# Expectation of maximum of n i.i.d random variables

I have $$n$$ i.i.d. random variables, $$X_1,..., X_n$$ which follow some arbitrary distribution. Based on experiments in Python with various distributions, it seems that $$\mathbb{E}(\max(X_1,...,X_n))$$ is a linear (or seemingly close to linear) function of $$\mathbb{E}(X_i)$$. It is indeed linear for some examples where it is possible to get a closed form solution for $$\mathbb{E}(\max(X_1,...,X_n))$$ or a good approximation.

Expected value of $\max\{X_1,\ldots,X_n\}$ where $X_i$ are iid uniform.

Expectation of the maximum of i.i.d. geometric random variables

I wonder if this is the case more generally? Is there some way to prove it?

• For continuous non-negative IIDRVs $X_n$ with arbitrary common CDF $F(x)$ we cannot say much better than $\mathbb{E}(M)=\int_0^\infty (1-F(x)^n)dx$, where $M=\max\{X_1,\dotsc, X_n\}$, as written in the second link. The answer by zjm covers the general case. – Nap D. Lover Jul 27 at 2:56

This is question is related to something called order statistics in probability theory. You can read more about them here. For $$n$$ iid variables $$X_1, …, X_n$$ with cumulative density function $$F$$ and density function $$f$$, the density function of the maximum is:

$$f_{max}(x) = nf(x)F(x)^{n-1}$$

Then this implies the expected value would be:

$$E[X_{max}] = \int_{-\infty}^{\infty} nxf(x)F(x)^{n-1} dx$$

I don't see any linear relationship here in general between $$E[X_{max}]$$ and $$E[X]$$

A general technique to get a bound that is often pretty decent is to use the MGF if you have it: for all $$t\geq 0$$: \begin{align} \exp(t\mathbb{E}[\max_i X_i])&\leq \mathbb{E}[\exp(t\max_i X_i)]\\ &\leq\mathbb{E}[\sum_{i=1}^n \exp(t X_i)] \\ &= n\mathbb{E}[\exp(t X)], \end{align} so $$\begin{equation} \mathbb{E}[\max_i X_i]\leq \frac{\log(n\mathbb{E}[\exp(tX)])}{t}. \end{equation}$$ You can then optimize in $$t\geq 0$$ to get a decent upper bound. For instance, doing this with Gaussians with variance $$\sigma^2$$ would show $$\mathbb{E}[\max_i X_i]\leq \sigma\sqrt{2\log n}$$, which turns out to be right up to a constant.

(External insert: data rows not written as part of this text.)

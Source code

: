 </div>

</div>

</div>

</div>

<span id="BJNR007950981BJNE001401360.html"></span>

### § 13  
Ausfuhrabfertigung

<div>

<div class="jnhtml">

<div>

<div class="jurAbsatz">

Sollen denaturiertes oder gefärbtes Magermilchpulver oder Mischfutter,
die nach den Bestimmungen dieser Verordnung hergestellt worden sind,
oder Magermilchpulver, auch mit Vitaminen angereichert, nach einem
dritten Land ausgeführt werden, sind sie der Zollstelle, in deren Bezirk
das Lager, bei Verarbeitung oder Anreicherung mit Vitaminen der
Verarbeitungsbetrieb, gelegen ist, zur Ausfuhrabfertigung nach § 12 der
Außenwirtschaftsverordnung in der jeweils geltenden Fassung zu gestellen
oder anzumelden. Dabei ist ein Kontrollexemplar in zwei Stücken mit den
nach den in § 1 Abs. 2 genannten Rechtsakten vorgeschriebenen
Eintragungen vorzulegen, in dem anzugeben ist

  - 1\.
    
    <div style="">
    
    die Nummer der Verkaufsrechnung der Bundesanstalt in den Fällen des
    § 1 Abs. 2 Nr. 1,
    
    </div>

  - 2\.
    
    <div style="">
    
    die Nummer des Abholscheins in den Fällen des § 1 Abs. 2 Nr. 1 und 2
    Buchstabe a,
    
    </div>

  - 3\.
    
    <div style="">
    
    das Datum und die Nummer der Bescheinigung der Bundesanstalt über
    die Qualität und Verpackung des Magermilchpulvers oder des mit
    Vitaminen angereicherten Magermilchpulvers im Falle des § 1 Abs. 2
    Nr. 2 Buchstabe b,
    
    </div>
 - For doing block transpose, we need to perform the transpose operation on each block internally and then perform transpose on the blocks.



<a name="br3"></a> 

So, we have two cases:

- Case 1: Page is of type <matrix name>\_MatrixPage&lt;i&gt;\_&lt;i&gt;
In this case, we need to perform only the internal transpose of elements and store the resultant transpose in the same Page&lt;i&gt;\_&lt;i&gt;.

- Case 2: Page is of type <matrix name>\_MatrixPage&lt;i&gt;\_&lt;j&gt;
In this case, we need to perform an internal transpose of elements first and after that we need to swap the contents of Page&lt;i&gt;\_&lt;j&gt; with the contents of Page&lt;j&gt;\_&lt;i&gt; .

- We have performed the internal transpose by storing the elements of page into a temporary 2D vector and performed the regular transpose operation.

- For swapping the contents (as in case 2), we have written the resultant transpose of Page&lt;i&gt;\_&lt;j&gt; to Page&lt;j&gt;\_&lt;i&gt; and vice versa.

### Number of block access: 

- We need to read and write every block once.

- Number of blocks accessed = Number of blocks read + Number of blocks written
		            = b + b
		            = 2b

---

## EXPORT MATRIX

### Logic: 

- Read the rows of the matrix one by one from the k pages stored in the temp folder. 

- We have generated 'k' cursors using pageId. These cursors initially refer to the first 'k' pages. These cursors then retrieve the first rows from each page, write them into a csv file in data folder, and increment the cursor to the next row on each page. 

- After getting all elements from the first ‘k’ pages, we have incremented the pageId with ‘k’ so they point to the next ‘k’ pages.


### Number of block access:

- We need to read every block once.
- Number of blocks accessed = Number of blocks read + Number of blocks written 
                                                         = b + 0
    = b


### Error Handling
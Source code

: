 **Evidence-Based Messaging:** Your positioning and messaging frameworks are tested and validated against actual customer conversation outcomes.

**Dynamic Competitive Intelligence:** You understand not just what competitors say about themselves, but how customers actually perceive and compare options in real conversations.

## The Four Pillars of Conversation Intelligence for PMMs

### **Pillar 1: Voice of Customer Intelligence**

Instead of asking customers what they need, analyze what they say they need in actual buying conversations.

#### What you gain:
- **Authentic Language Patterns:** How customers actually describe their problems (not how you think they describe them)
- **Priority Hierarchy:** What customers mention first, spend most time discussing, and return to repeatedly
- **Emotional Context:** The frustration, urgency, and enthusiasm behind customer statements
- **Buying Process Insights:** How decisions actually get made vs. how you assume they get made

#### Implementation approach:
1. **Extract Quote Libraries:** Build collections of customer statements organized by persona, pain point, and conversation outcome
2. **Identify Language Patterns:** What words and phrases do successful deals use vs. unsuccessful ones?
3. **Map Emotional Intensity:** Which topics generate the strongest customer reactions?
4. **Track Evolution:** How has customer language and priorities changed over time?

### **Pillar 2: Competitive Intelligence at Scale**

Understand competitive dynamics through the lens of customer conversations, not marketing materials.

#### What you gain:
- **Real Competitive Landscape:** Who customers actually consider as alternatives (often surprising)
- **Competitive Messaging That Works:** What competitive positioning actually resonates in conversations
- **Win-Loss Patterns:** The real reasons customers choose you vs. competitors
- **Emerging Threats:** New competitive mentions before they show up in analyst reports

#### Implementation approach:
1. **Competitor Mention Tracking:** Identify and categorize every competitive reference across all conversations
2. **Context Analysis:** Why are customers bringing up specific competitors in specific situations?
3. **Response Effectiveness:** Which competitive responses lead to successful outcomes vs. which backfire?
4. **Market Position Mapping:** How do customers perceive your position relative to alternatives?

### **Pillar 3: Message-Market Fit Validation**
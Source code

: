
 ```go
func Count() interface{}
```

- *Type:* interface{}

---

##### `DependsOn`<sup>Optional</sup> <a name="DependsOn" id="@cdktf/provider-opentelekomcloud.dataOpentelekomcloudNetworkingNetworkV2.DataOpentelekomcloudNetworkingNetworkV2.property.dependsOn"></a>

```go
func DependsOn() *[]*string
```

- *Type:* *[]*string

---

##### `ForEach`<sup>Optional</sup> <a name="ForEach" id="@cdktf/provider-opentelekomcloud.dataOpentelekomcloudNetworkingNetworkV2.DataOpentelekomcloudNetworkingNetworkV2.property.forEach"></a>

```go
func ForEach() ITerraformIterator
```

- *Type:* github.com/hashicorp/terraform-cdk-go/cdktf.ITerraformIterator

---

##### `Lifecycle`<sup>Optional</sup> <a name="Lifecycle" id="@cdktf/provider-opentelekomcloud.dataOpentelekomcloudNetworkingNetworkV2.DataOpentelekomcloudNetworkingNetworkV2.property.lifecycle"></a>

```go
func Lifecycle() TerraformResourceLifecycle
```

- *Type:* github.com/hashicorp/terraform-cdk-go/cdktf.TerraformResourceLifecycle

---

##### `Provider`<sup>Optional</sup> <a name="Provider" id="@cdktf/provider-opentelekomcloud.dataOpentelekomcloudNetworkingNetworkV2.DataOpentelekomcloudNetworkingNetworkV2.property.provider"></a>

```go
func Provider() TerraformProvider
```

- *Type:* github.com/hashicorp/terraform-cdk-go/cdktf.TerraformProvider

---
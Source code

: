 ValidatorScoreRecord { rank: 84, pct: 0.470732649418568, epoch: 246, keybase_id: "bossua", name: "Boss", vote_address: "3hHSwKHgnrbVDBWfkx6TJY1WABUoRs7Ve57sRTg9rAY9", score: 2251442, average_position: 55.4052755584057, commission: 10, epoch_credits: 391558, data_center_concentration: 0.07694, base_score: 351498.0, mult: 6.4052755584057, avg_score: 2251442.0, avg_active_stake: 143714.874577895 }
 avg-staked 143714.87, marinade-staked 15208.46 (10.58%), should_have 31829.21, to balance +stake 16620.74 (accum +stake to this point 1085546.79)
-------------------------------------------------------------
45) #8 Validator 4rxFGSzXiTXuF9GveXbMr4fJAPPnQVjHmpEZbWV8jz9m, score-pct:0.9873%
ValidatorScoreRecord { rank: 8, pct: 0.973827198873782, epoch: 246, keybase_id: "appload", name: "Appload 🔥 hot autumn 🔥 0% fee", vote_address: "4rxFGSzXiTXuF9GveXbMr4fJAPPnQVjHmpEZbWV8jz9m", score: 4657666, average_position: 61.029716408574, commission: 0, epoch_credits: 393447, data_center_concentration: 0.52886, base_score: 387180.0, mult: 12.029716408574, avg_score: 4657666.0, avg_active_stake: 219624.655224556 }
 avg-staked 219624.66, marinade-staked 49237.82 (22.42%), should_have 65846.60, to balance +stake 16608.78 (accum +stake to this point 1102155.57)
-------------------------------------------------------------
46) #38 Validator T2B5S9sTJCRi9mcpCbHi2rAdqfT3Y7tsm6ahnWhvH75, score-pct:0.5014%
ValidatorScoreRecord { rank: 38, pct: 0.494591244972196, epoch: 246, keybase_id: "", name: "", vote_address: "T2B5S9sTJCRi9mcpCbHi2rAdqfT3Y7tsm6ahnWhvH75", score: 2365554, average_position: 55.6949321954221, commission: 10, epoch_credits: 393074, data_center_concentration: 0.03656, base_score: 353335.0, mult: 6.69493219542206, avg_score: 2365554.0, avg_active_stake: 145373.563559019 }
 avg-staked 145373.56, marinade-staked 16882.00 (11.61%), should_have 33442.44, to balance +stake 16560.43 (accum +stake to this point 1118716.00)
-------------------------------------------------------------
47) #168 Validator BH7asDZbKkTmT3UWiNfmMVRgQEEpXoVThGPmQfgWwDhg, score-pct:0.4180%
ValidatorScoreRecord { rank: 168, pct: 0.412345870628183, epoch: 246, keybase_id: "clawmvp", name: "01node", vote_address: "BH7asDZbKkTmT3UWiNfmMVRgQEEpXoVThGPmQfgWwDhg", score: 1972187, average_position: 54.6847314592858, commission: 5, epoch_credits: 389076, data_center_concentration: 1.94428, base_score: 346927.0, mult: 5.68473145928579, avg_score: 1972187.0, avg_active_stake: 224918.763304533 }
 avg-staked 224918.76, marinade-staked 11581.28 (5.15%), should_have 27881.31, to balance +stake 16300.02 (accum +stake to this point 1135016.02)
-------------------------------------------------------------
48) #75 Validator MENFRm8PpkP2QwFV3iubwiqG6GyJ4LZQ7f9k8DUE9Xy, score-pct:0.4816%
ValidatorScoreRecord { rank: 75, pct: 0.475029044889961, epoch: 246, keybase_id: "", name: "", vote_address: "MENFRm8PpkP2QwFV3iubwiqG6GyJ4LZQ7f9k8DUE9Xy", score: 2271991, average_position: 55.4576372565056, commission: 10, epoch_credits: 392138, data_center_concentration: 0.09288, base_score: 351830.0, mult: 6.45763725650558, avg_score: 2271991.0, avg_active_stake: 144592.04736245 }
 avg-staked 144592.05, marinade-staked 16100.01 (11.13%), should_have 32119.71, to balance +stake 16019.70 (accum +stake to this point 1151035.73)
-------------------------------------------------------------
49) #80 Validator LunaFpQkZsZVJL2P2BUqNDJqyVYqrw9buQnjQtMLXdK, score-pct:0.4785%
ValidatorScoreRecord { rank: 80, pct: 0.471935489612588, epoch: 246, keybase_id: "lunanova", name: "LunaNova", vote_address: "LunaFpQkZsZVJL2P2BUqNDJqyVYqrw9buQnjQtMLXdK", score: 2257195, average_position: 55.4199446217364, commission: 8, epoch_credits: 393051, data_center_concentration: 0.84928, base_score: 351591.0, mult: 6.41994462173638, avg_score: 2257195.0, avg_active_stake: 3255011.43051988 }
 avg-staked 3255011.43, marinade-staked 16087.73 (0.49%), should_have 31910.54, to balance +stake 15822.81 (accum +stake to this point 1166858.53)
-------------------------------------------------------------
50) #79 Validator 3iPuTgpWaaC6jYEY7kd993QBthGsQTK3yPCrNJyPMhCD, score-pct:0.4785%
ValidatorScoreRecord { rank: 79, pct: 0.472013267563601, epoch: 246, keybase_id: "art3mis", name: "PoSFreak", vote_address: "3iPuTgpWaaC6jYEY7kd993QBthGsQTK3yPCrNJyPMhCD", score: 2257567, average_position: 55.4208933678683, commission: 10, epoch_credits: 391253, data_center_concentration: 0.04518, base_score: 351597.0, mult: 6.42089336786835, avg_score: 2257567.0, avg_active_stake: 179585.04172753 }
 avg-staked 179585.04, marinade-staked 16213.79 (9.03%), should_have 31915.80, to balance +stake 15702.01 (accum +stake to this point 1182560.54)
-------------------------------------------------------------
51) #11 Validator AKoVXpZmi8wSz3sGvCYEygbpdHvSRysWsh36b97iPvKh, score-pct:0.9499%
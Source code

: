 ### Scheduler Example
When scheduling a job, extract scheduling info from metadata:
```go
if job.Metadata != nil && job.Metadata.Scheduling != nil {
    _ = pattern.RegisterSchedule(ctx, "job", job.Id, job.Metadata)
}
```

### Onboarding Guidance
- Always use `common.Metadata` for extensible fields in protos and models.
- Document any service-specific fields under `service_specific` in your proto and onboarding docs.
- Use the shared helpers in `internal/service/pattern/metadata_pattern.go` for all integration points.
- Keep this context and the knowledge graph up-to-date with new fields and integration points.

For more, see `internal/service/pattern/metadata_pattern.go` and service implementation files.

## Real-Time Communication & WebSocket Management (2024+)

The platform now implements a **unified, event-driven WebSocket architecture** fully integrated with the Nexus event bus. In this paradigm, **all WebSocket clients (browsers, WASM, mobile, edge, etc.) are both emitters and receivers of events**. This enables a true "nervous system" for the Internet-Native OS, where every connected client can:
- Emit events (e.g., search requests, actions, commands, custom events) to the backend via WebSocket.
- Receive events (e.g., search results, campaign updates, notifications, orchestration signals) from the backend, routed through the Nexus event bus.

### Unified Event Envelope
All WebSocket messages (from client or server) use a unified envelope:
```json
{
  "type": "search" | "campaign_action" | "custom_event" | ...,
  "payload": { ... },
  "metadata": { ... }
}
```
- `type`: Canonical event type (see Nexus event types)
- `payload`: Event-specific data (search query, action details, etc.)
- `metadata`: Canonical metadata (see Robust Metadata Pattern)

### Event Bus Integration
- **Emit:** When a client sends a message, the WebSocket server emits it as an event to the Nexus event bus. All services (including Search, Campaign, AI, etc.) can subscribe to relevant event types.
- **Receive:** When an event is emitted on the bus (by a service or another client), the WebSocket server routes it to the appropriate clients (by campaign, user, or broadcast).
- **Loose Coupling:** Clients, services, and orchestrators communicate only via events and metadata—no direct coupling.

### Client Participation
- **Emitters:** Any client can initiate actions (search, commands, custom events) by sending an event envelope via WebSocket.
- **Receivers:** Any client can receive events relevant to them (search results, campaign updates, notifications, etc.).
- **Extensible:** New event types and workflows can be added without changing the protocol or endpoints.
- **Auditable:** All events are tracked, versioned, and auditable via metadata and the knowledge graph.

It seems the idea generalizes. Say $$E(max(X_1,X_2,...,X_n))=X_j =E(X_j \geq X_1 ,X_j >X_2,...,X_j>X_n)$$ Then(By assumed independence of the $$X_i$$) Let $$f_i$$ be the pdf. of $$X_i$$ :$$P(X_j \geq X_1 ,X_j >X_2,...,X_j>X_n)= P(X_j >X_1)P(X_j > X_2).....P(X_j >X_n) = (\int_{- \infty}^{x_j} f_idx_i)^n$$ and then $$f_x= \frac {d}{dt}(F_x)=$$ ( By chain rule) $$n( \int_{-\infty}^{\infty}f_idx_i)^{n-1}$$ , so that the expected value is $$n\int_{-\infty}^{\infty} x \int_{x_j}^{\infty} f_idx_i$$

I don't see how this is linear on $$E(X_i):=\int _{-\infty}^{\infty}x_if_idx_i$$